My point is that with the exception of Guardians of the Galaxy (so far, at least), Howard Stark has had an impact on every corner of this universe, and it's nice to see a character with that legacy get his time in the spotlight. And he has that chance that in "Better Angels", an episode that reintroduces Howard (who is now directing the first ever comic book movie) when Peggy needs help infiltrating the secret organisation behind Isodyne Energy, and then again when researching the effects of the still mysterious Zero Matter liquid.
"Better Angels" uses Howard well, allowing him to be involved in the main plot of the episode while ensuring that he doesn't end up running things and taking the reigns away from Peggy. When they work together, it is her plan they follow - when they talk, it's for Peggy's benefit. It may seem like a small thing, but unlike the first season (in which Peggy spent the whole time cleaning up after Howard), their relationship seems much more equal, more mutually beneficial this time around.
But the return of Howard Stark isn't the only good thing about "Better Angels", which like last weeks "A View in the Dark" moves things along quickly while at the same time heightening the science-fiction aspects of the show. We get to spend more time with Whitney Frost, who is barely coping with her near-death experience at the Isodyne Energy laboratories, and is slowly becoming more villainous each time we see her. Between her links to the shady organisation that I'm sure is related to Agents of SHIELD and the black crack on her forehead, I'm pretty excited to see where we go with a character that has my full attention moving forwards.
Additionally, "Better Angels" has the best fight scene that Agent Carter had ever created, a sudden sequence which sees Peggy fighting off a would-be assassin from a disadvantaged position. It builds tension well, doesn't last too long and rewards people who have been paying attention in a fun, subtle way - the kind of fan service that I actually don't mind. The same is true of much of the humour in "Better Angels" - jokes relying on knowledge of either the show or the larger universe are there, but they aren't the only jokes, and I don't think that non-fans of the Marvel Cinematic Universe would feel as if they are missing out.
My only real complaint is a small one, and it comes from the aforementioned increase on the science-fiction aspects of the show. As far as I'm concerned, any effort to introduce the weirder aspects of the Marvel Cinematic Universe is commendable, and we're already hearing rumours that this season of Agent Carter will have links to the upcoming Doctor Strange, but the faux-scientific explanation given for this episodes more outlandish moment is, quite frankly, nonsense. Not that explanations for weird things in science-fiction are often any better in films and TV shows, but what is happening on-screen comes out of nowhere, and the explanation given doesn't make it any easier to swallow as a concept, and the result is a development in the show that I had to force myself to get past rather than one that worked as a natural part of the story.

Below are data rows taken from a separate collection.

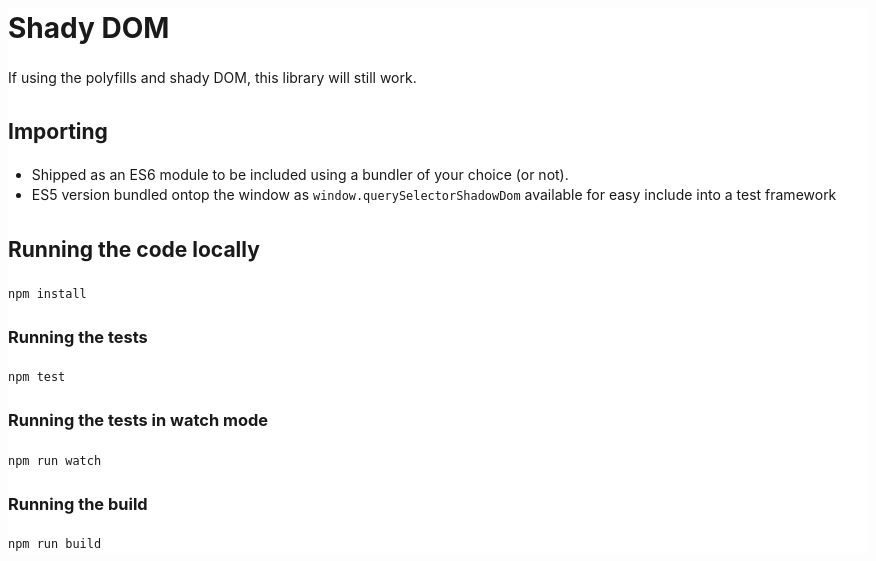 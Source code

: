 # Shady DOM

If using the polyfills and shady DOM, this library will still work.

## Importing

- Shipped as an ES6 module to be included using a bundler of your choice (or not).
- ES5 version bundled ontop the window as `window.querySelectorShadowDom` available for easy include into a test framework

## Running the code locally

`npm install`

### Running the tests

`npm test`

### Running the tests in watch mode

`npm run watch`

### Running the build

`npm run build`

Overall, "Better Angels" has continued the increase in quality that the second season of Agent Carter has seen since the first season, and I'm pretty happy (at least at the moment) to class the somewhat flawed "The Lady in the Lake" as necessary set up rather than as a good indicator of what the rest of the season will be like. If Agent Carter can keep delivering episodes of this quality, there is no doubt in my mind that it will end up being just as good as the third season of Agents of SHIELD has been so far - and if it can keep getting better? Then who knows - it might even be able to rival the (pretty outstanding so far) Netflix shows. Either way, Agent Carter is certainly a show worth watching, and "Better Angels" makes me feel confident in saying that won't be changing any time soon.